MA: How did you become interested in maps and cartography?
 
LR: This body of work really started in undergraduate school at the SVA [School of Visual Arts] in N[ew] Y[ork]. I would drive back and forth between Houston and New York at the end of every semester. Back then there weren’t any G.P.S. [devices], so I was constantly looking at maps, the AAA maps in particular. But it wasn’t until I started to feel homesick for Texas that I started to look at the map differently. Instead of using it as a tool, I would look at my maps as places of longing. Kind of like the way we look at Google Earth. You would do a search of where your house is, maybe where you work, or the place you grew up. One night, feeling very homesick, I drew in my journal a made-up map of New York with a symbol where my school was, and I drew Houston as a suburb. I would imagine that I would live at home, still have all my high school friends close by, and still only drive an hour to get to SVA. It was the only way, besides going back home, to quell my feeling of homesickness. 
 
MA: How did you come up with the idea of your pieces, North Pole and South Pole?
 
LR: One of the reasons why I work so much with the map of the US is because I have such a close attachment to this country.
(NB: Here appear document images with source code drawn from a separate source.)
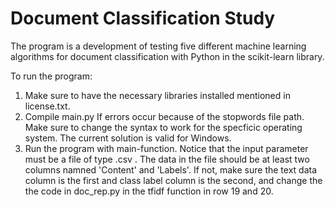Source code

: # Document Classification Study

The program is a development of testing five different machine learning algorithms for document classification with Python in the scikit-learn library.

To run the program: 

1. Make sure to have the necessary libraries installed mentioned in license.txt.
2. Compile main.py
   If errors occur because of the stopwords file path. Make sure to change the syntax to work for the specficic operating system. 
   The current solution is valid for Windows.
3. Run the program with main-function. 
   Notice that the input parameter must be a file of type .csv . 
   The data in the file should be at least two columns namned 'Content' and 'Labels'. If not, 
   make sure the text data column is the first and class label column is the second, and change 
   the the code in doc_rep.py in the tfidf function in row 19 and 20.
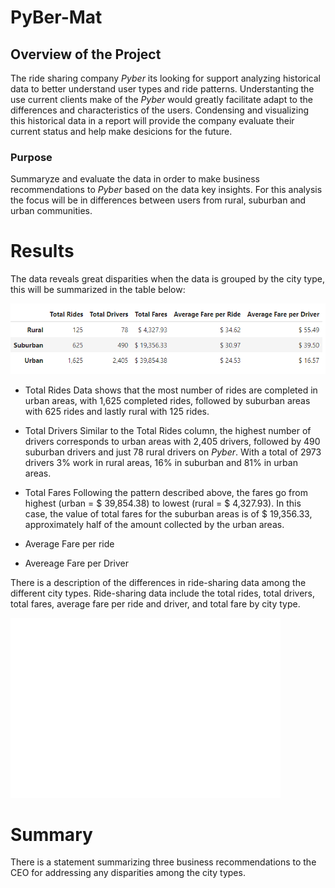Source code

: # PyBer-Mat
## Overview of the Project
The ride sharing company *Pyber* its looking for support analyzing historical data to better understand user types and ride patterns. Understanting the use current clients make of the *Pyber* would greatly facilitate adapt to the differences and characteristics of the users. Condensing and visualizing this historical data in a report will provide the company evaluate their current status and help make desicions for the future.

### Purpose
Summaryze and evaluate the data in order to make business recommendations to *Pyber* based on the data key insights. For this analysis the focus will be in differences between users from rural, suburban and urban communities.

# Results
The data reveals great disparities when the data is grouped by the city type, this will be summarized in the table below:

![Summary_table](https://github.com/Li11iana/PyBer-Mat/blob/main/Resources/Summary.png)

* Total Rides
Data shows that the most number of rides are completed in urban areas, with 1,625 completed rides, followed by suburban areas with 625 rides and lastly rural with 125 rides.

* Total Drivers
Similar to the Total Rides column, the highest number of drivers corresponds to urban areas with 2,405 drivers, followed by 490 suburban drivers and just 78 rural drivers on *Pyber*. With a total of 2973 drivers 3% work in rural areas, 16% in suburban and 81% in urban areas.

* Total Fares
Following the pattern described above, the fares go from highest (urban = $ 39,854.38) to lowest (rural = $ 4,327.93). In this case, the value of total fares for the suburban areas is of $ 19,356.33, approximately half of the amount collected by the urban areas.

* Average Fare per ride

* Avereage Fare per Driver

There is a description of the differences in ride-sharing data among the different city types. Ride-sharing data include the total rides, total drivers, total fares, average fare per ride and driver, and total fare by city type.

![Pyber_fare_summary](https://github.com/Li11iana/PyBer-Mat/blob/main/Analysis/PyBer_fare_summary.png)

# Summary
There is a statement summarizing three business recommendations to the CEO for addressing any disparities among the city types.
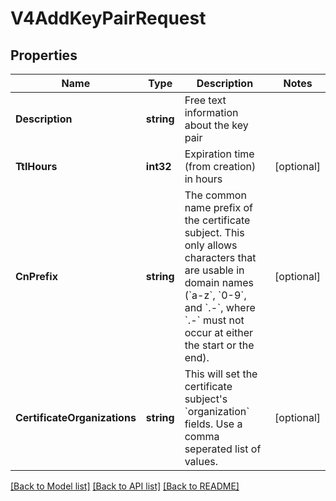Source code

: # V4AddKeyPairRequest

## Properties

Name | Type | Description | Notes
------------ | ------------- | ------------- | -------------
**Description** | **string** | Free text information about the key pair | 
**TtlHours** | **int32** | Expiration time (from creation) in hours | [optional] 
**CnPrefix** | **string** | The common name prefix of the certificate subject. This only allows characters that are usable in domain names (&#x60;a-z&#x60;, &#x60;0-9&#x60;, and &#x60;.-&#x60;, where &#x60;.-&#x60; must not occur at either the start or the end). | [optional] 
**CertificateOrganizations** | **string** | This will set the certificate subject&#39;s &#x60;organization&#x60; fields. Use a comma seperated list of values.  | [optional] 

[[Back to Model list]](../README.md#documentation-for-models) [[Back to API list]](../README.md#documentation-for-api-endpoints) [[Back to README]](../README.md)


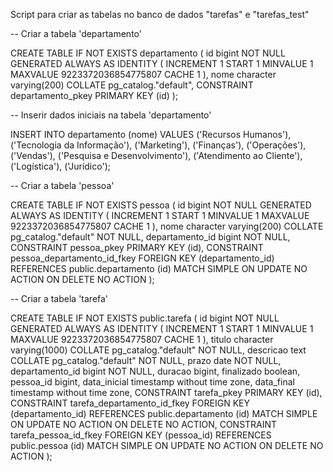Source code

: Script para criar as tabelas no banco de dados "tarefas" e "tarefas_test"

-- Criar a tabela 'departamento'

CREATE TABLE IF NOT EXISTS departamento (
    id bigint NOT NULL GENERATED ALWAYS AS IDENTITY ( INCREMENT 1 START 1 MINVALUE 1 MAXVALUE 9223372036854775807 CACHE 1 ),
    nome character varying(200) COLLATE pg_catalog."default",
    CONSTRAINT departamento_pkey PRIMARY KEY (id)
);

-- Inserir dados iniciais na tabela 'departamento'

INSERT INTO departamento (nome) VALUES
('Recursos Humanos'),
('Tecnologia da Informação'),
('Marketing'),
('Finanças'),
('Operações'),
('Vendas'),
('Pesquisa e Desenvolvimento'),
('Atendimento ao Cliente'),
('Logística'),
('Jurídico');

-- Criar a tabela 'pessoa'

CREATE TABLE IF NOT EXISTS pessoa (
    id bigint NOT NULL GENERATED ALWAYS AS IDENTITY ( INCREMENT 1 START 1 MINVALUE 1 MAXVALUE 9223372036854775807 CACHE 1 ),
    nome character varying(200) COLLATE pg_catalog."default" NOT NULL,
    departamento_id bigint NOT NULL,
    CONSTRAINT pessoa_pkey PRIMARY KEY (id),
    CONSTRAINT pessoa_departamento_id_fkey FOREIGN KEY (departamento_id)
        REFERENCES public.departamento (id) MATCH SIMPLE
        ON UPDATE NO ACTION
        ON DELETE NO ACTION
);

-- Criar a tabela 'tarefa'

CREATE TABLE IF NOT EXISTS public.tarefa (
    id bigint NOT NULL GENERATED ALWAYS AS IDENTITY ( INCREMENT 1 START 1 MINVALUE 1 MAXVALUE 9223372036854775807 CACHE 1 ),
    titulo character varying(1000) COLLATE pg_catalog."default" NOT NULL,
    descricao text COLLATE pg_catalog."default" NOT NULL,
    prazo date NOT NULL,
    departamento_id bigint NOT NULL,
    duracao bigint,
    finalizado boolean,
    pessoa_id bigint,
    data_inicial timestamp without time zone,
    data_final timestamp without time zone,
    CONSTRAINT tarefa_pkey PRIMARY KEY (id),
    CONSTRAINT tarefa_departamento_id_fkey FOREIGN KEY (departamento_id)
        REFERENCES public.departamento (id) MATCH SIMPLE
        ON UPDATE NO ACTION
        ON DELETE NO ACTION,
    CONSTRAINT tarefa_pessoa_id_fkey FOREIGN KEY (pessoa_id)
        REFERENCES public.pessoa (id) MATCH SIMPLE
        ON UPDATE NO ACTION
        ON DELETE NO ACTION
);
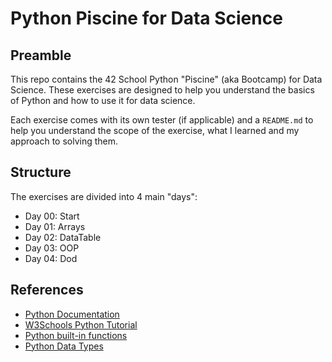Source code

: # Python Piscine for Data Science

## Preamble

This repo contains the 42 School Python "Piscine" (aka Bootcamp) for Data Science. These exercises are designed to help you understand the basics of Python and how to use it for data science.

Each exercise comes with its own tester (if applicable) and a `README.md` to help you understand the scope of the exercise, what I learned and my approach to solving them.

## Structure

The exercises are divided into 4 main "days":

- Day 00: Start
- Day 01: Arrays
- Day 02: DataTable
- Day 03: OOP
- Day 04: Dod

## References

- [Python Documentation](https://docs.python.org/3/)
- [W3Schools Python Tutorial](https://www.w3schools.com/python/)
- [Python built-in functions](https://www.w3schools.com/python/python_ref_functions.asp)
- [Python Data Types](https://www.w3schools.com/python/python_datatypes.asp)
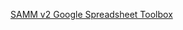 [SAMM v2 Google Spreadsheet Toolbox](https://docs.google.com/spreadsheets/d/149mTXPpMwt8MQkkIiEFtYaa4He3TRJWG5pgh2rlRsJc/edit?usp=sharing)
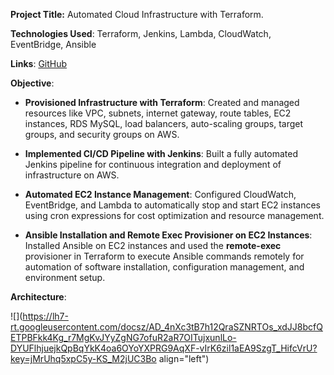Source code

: **Project Title:** Automated Cloud Infrastructure with Terraform.

**Technologies Used**: Terraform, Jenkins, Lambda, CloudWatch, EventBridge, Ansible

**Links**: [GitHub](https://github.com/sriram-ravi705/2-tier-app-deployment.git)

**Objective**:

* **Provisioned Infrastructure with Terraform**: Created and managed resources like VPC, subnets, internet gateway, route tables, EC2 instances, RDS MySQL, load balancers, auto-scaling groups, target groups, and security groups on AWS.
    
* **Implemented CI/CD Pipeline with Jenkins**: Built a fully automated Jenkins pipeline for continuous integration and deployment of infrastructure on AWS.
    
* **Automated EC2 Instance Management**: Configured CloudWatch, EventBridge, and Lambda to automatically stop and start EC2 instances using cron expressions for cost optimization and resource management.
    
* **Ansible Installation and Remote Exec Provisioner on EC2 Instances**: Installed Ansible on EC2 instances and used the **remote-exec** provisioner in Terraform to execute Ansible commands remotely for automation of software installation, configuration management, and environment setup.
    

**Architecture**:

![](https://lh7-rt.googleusercontent.com/docsz/AD_4nXc3tB7h12QraSZNRTOs_xdJJ8bcfQETPBFkk4Kg_r7MgKvJYyZgNG7ofuR2aR7OITujxunlLo-DYUFlhjuejkQpBqYkK4oa6OYoYXPRG9AqXF-vIrK6zil1aEA9SzgT_HifcVrU?key=jMrUhq5xpC5y-KS_M2jUC3Bo align="left")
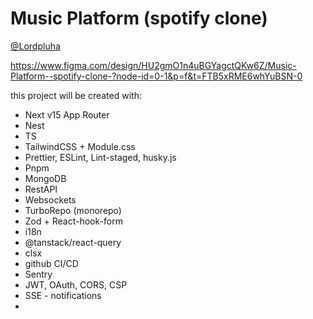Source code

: # Music Platform (spotify clone)
[@Lordpluha](https://github.com/Lordpluha)

https://www.figma.com/design/HU2gmO1n4uBGYagctQKw6Z/Music-Platform--spotify-clone-?node-id=0-1&p=f&t=FTB5xRME6whYuBSN-0

this project will be created with:
 - Next v15 App Router
 - Nest
 - TS
 - TailwindCSS + Module.css
 - Prettier, ESLint, Lint-staged, husky.js
 - Pnpm
 - MongoDB
 - RestAPI
 - Websockets
 - TurboRepo (monorepo)
 - Zod + React-hook-form
 - i18n
 - @tanstack/react-query
 - clsx
 - github CI/CD
 - Sentry
 - JWT, OAuth, CORS, CSP
 - SSE - notifications
 -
The land both influences us and we influence it.  The poles on the other hand are interesting because they are two masses that we have a direct influence (global warming etc), yet most of us have no idea or relation to the actual landscape. Being able to work with the poles is a way to play with that relationship to land that differs from [our relationship with] other land masses that we are more familiar with. I've done three different versions on the poles so far, and each new version plays with different aspects of the poles. 
 
MA: One theme in your work is the remaking and redrawing of boundaries, whether it is adding states or even inventing lands.  Could you speak about this?
 
LR: Maps are very ingrained in our general psyche to physically describe a place. A landscape can be so recognizable, like for example the shape of America, to the point where you wouldn’t even need text to tell you that what you are looking at is America. Look at a world map—let’s say the Mercator projection—and most people would be able to recognize what they are looking at. Now take that same globe, and turn it so Antarctica is facing you: all of a sudden the globe doesn’t look all that familiar. Turn a map of America on its side or upside down, and that recognizable factor is lost a little. That slight change in context changes the way we read the map. This is a quality in that semiotic system that deems the map language, along with any other visual language, malleable depending on the context in which the visuals are provided. I've always conditioned my way of appropriation through the guise of appropriating the visual language of maps rather than the actual image of maps. This affords me the ability to address almost any subject, especially one not related to cartography, within the map language without having to be limited by preconceived notions of the land. So, essentially, by not conforming to actual country shapes, I can distill basic tropes of familiarity through language which I think has a more wider critical scope. 
 
MA: What inspires you and why?
 
LR: All visual languages. From the visual language of maps to the visual language of corporate branding, fashion, TV, etc. Visual languages do not have a grammatical structure that we would find in spoken or written language. But they do have a structure. Some languages are more apparent in the structure, like advertising. But I think for me, figuring out that structure, understanding those semiotic systems, and looking for ways to manipulate those systems are what inspire me for new work. Often, I’m looking for similarities in the structure of differing visual languages in the hopes of finding maybe a universal structure that all visual languages may adhere to. But no matter which language I am using, they are all "told" through the established structure of cartography. Using cartography as a "grammatical" backbone, I am able to find different ways to use and understand differing visual languages.